_WORK ITEM_
Taking the line that contains "One possible way" as the starting point, give again exactly every line up to and including the last line of the records below.

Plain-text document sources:
++++

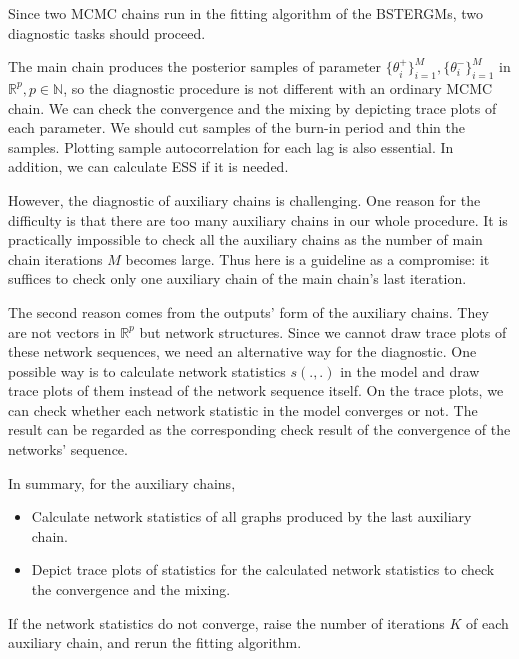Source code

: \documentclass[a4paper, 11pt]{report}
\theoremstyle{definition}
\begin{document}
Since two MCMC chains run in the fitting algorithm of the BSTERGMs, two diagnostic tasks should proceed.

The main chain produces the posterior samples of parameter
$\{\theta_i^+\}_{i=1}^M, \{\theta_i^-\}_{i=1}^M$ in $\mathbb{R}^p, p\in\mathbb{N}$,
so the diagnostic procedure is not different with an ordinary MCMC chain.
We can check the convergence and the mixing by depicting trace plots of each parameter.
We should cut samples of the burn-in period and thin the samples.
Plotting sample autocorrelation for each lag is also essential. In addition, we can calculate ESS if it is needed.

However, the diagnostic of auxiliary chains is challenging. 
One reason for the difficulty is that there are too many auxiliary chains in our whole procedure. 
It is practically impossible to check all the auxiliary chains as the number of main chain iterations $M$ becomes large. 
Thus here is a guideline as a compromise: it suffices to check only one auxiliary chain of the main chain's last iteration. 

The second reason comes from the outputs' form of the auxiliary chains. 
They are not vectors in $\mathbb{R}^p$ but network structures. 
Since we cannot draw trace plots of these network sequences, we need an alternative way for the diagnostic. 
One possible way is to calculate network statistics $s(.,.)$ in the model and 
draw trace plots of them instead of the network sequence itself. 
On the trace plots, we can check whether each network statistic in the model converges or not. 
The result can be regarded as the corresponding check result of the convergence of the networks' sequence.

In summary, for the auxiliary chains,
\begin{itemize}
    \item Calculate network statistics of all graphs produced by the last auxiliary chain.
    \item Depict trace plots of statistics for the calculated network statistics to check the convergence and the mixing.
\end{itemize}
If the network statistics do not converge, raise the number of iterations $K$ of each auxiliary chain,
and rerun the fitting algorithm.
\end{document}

++++

_TASK RESPONSE_
One possible way is to calculate network statistics $s(.,.)$ in the model and 
draw trace plots of them instead of the network sequence itself. 
On the trace plots, we can check whether each network statistic in the model converges or not. 
The result can be regarded as the corresponding check result of the convergence of the networks' sequence.

In summary, for the auxiliary chains,
\begin{itemize}
    \item Calculate network statistics of all graphs produced by the last auxiliary chain.
    \item Depict trace plots of statistics for the calculated network statistics to check the convergence and the mixing.
\end{itemize}
If the network statistics do not converge, raise the number of iterations $K$ of each auxiliary chain,
and rerun the fitting algorithm.
\end{document}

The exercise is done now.